* Provided data *
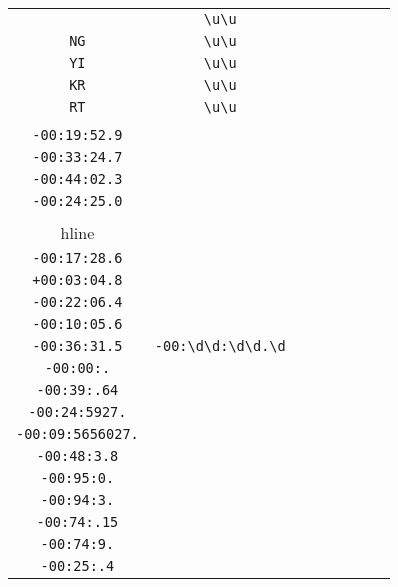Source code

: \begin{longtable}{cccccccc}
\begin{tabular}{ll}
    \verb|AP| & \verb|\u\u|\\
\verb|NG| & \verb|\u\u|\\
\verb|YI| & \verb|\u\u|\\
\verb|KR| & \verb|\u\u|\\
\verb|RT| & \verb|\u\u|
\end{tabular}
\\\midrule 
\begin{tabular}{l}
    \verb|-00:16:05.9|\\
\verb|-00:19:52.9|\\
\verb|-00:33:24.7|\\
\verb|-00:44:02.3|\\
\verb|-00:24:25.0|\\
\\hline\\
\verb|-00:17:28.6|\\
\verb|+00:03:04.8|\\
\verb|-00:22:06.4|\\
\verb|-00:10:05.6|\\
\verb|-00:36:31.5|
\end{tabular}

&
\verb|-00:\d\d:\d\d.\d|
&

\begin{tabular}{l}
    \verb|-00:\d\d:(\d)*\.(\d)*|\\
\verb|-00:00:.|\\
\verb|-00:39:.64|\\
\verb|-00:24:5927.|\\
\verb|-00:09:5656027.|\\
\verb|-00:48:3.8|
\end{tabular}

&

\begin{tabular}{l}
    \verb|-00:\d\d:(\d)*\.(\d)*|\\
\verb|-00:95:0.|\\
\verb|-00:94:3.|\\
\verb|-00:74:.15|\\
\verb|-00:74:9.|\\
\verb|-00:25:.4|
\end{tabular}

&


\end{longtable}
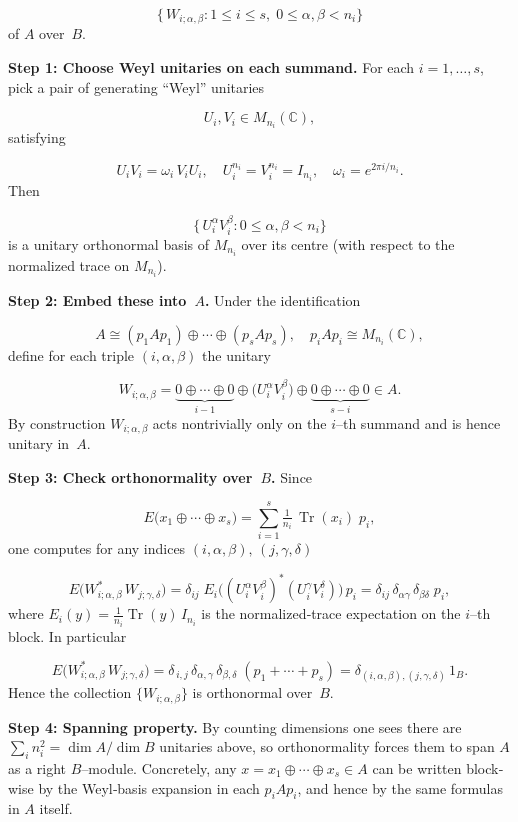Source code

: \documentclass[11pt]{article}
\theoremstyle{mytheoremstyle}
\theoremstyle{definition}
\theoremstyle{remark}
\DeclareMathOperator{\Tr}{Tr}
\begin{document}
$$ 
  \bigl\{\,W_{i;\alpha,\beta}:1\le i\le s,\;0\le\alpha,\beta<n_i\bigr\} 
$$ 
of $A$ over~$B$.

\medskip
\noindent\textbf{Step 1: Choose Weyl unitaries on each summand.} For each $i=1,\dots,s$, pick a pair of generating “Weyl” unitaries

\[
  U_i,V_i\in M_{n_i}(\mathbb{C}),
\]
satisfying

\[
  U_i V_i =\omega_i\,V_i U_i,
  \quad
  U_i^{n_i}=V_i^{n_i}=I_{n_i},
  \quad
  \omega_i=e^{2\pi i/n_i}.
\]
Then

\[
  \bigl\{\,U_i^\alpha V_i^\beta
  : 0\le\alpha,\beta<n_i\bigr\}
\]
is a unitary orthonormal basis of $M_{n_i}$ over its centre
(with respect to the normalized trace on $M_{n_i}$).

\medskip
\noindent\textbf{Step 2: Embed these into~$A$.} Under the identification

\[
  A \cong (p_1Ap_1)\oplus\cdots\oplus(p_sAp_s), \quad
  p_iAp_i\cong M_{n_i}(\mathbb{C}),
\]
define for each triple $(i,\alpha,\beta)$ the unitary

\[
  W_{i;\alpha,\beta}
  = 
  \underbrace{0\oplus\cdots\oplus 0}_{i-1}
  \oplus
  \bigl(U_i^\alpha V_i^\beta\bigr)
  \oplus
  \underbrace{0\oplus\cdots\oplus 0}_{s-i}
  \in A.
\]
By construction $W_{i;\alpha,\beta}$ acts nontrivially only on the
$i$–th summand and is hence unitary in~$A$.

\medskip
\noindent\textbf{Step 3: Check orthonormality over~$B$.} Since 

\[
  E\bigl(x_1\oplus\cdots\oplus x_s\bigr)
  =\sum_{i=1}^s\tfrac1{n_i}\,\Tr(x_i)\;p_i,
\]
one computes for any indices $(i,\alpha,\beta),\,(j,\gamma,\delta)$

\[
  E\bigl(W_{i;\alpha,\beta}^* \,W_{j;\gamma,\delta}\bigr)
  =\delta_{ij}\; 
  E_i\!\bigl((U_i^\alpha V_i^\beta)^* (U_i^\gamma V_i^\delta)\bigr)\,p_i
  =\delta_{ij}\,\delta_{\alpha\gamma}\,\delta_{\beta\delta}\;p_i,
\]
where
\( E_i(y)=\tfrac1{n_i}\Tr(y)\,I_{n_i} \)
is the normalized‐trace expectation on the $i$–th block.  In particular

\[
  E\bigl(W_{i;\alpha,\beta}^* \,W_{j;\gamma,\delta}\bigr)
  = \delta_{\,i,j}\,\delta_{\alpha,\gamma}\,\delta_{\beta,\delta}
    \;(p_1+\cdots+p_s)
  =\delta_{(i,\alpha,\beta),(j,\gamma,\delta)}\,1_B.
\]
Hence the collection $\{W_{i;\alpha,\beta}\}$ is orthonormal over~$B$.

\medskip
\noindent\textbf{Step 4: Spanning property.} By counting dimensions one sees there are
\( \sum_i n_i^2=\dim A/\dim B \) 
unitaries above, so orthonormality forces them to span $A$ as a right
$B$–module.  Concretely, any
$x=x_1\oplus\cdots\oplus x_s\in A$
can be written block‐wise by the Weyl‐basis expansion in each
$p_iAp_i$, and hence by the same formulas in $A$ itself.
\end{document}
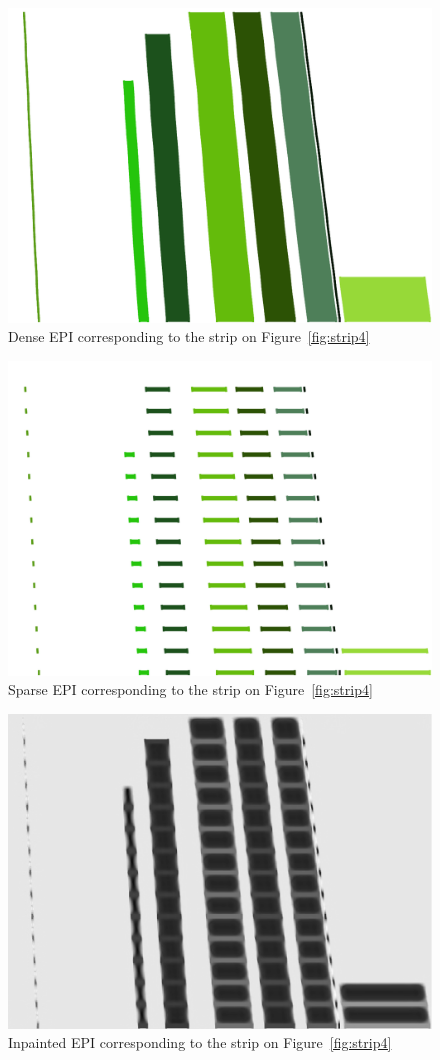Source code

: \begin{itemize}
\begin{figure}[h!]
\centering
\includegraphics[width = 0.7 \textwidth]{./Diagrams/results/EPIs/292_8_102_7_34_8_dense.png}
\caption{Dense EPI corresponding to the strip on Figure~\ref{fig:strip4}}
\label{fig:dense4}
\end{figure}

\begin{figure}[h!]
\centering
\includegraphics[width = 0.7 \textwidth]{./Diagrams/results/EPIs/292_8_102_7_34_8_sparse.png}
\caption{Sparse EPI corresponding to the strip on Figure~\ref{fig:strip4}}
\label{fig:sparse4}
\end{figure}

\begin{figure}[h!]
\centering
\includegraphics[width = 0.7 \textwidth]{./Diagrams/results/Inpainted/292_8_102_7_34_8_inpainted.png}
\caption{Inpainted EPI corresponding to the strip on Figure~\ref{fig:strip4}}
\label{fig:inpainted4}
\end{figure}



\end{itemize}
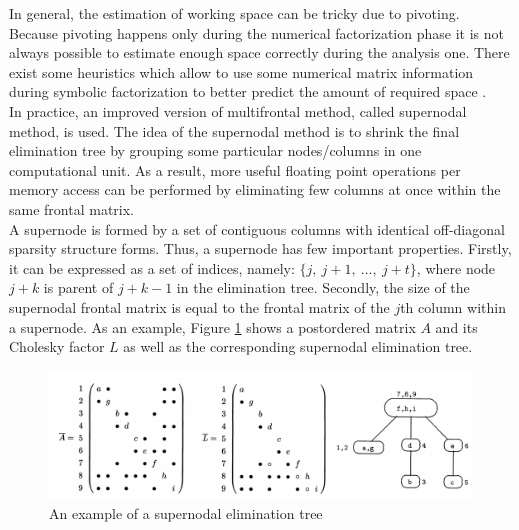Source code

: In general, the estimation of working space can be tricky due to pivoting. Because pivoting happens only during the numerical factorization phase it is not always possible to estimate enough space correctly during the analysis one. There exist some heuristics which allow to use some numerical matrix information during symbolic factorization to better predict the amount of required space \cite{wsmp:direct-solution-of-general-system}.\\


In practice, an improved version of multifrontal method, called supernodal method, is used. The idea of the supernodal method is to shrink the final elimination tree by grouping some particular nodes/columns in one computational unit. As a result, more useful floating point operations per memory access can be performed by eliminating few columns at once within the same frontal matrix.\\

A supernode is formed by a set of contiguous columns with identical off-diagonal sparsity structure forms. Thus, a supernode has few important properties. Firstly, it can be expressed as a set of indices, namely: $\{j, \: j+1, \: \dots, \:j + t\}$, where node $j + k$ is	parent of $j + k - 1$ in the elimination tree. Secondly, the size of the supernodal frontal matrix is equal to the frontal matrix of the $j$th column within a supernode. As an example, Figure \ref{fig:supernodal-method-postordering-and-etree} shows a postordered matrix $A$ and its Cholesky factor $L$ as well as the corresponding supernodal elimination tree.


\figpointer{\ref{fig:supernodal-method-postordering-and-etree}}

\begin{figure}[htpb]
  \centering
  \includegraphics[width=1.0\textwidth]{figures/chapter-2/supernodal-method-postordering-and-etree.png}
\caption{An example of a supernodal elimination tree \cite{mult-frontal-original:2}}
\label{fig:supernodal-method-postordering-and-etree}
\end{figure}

* Activity *
How many lines in the records contain the word "each"? Answer with the number alone.

* Exercise output *
3